Background: Current research priorities in critical care medicine are focusing on long-term outcomes of survivors of critical illness. Severe acute kidney injury (AKI) is a common occurrence in intensive care. However, few studies have followed up these patients beyond 12 months after hospital discharge.
Methods: Of a cohort of 425 patients, 226 survivors with severe AKI necessitating renal replacement therapy (RRT) were followed up for 60 months after hospital discharge. None of these patients had pre-existing kidney disease. Vital status and renal function were documented annually for 5 years.

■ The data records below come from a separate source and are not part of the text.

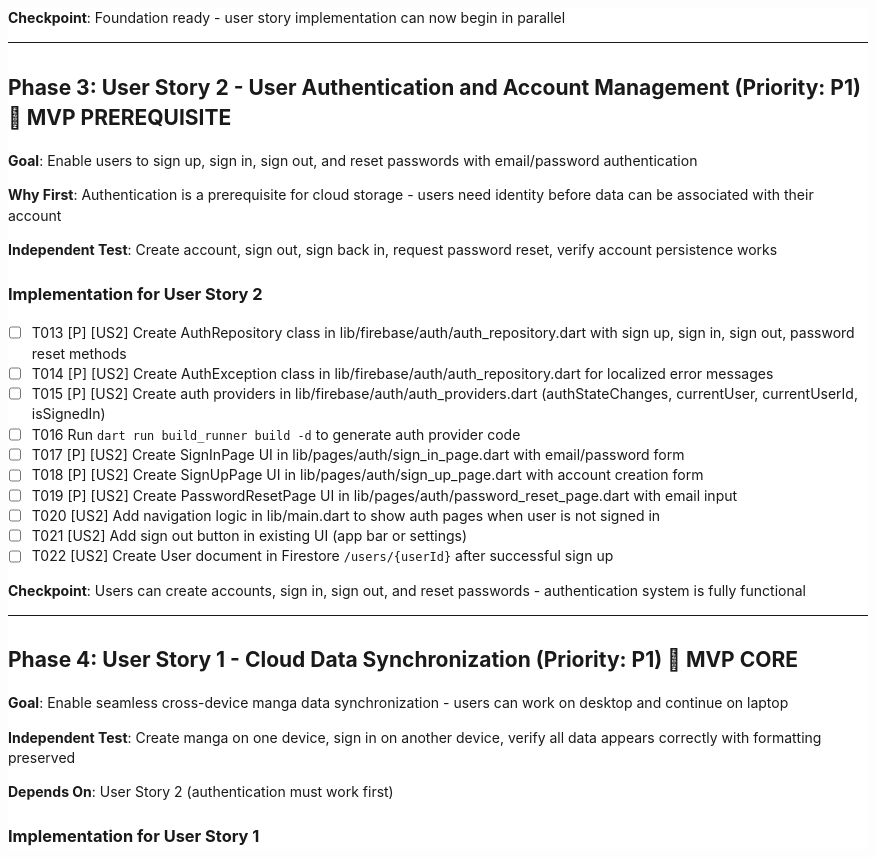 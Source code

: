 **Checkpoint**: Foundation ready - user story implementation can now begin in parallel

---

## Phase 3: User Story 2 - User Authentication and Account Management (Priority: P1) 🎯 MVP PREREQUISITE

**Goal**: Enable users to sign up, sign in, sign out, and reset passwords with email/password authentication

**Why First**: Authentication is a prerequisite for cloud storage - users need identity before data can be associated with their account

**Independent Test**: Create account, sign out, sign back in, request password reset, verify account persistence works

### Implementation for User Story 2

- [ ] T013 [P] [US2] Create AuthRepository class in lib/firebase/auth/auth_repository.dart with sign up, sign in, sign out, password reset methods
- [ ] T014 [P] [US2] Create AuthException class in lib/firebase/auth/auth_repository.dart for localized error messages
- [ ] T015 [P] [US2] Create auth providers in lib/firebase/auth/auth_providers.dart (authStateChanges, currentUser, currentUserId, isSignedIn)
- [ ] T016 Run `dart run build_runner build -d` to generate auth provider code
- [ ] T017 [P] [US2] Create SignInPage UI in lib/pages/auth/sign_in_page.dart with email/password form
- [ ] T018 [P] [US2] Create SignUpPage UI in lib/pages/auth/sign_up_page.dart with account creation form
- [ ] T019 [P] [US2] Create PasswordResetPage UI in lib/pages/auth/password_reset_page.dart with email input
- [ ] T020 [US2] Add navigation logic in lib/main.dart to show auth pages when user is not signed in
- [ ] T021 [US2] Add sign out button in existing UI (app bar or settings)
- [ ] T022 [US2] Create User document in Firestore `/users/{userId}` after successful sign up

**Checkpoint**: Users can create accounts, sign in, sign out, and reset passwords - authentication system is fully functional

---

## Phase 4: User Story 1 - Cloud Data Synchronization (Priority: P1) 🎯 MVP CORE

**Goal**: Enable seamless cross-device manga data synchronization - users can work on desktop and continue on laptop

**Independent Test**: Create manga on one device, sign in on another device, verify all data appears correctly with formatting preserved

**Depends On**: User Story 2 (authentication must work first)

### Implementation for User Story 1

Results: None of the discharged or transferred patients was dependent on RRT; 57% had complete recovery and 43% had partial recovery of renal function. During the first year after hospital discharge, 18% of survivors died, during the second year 4% and during the third to fifth year 2% per year. At 5 years, 25% of the cohort were still alive. Further improvement in renal function (eGFR) was noted in 26 patients within the first year only. Deterioration of renal function occurred in eight patients. At 5 years, renal function was normal in 86% of the remaining survivors, it was impaired in 9% and 5% of the patients alive needed dialysis again. The proportional Cox regression analysis model showed that pre-existing extrarenal comorbidity, surgery and partial recovery of renal function were independent determinants of long-term survival.
Conclusions: This prospective observational study indicates that severe AKI is not only a determinant of excess in-hospital case fatalities of critically ill patients, but it also carries significant implications for long-term mortality.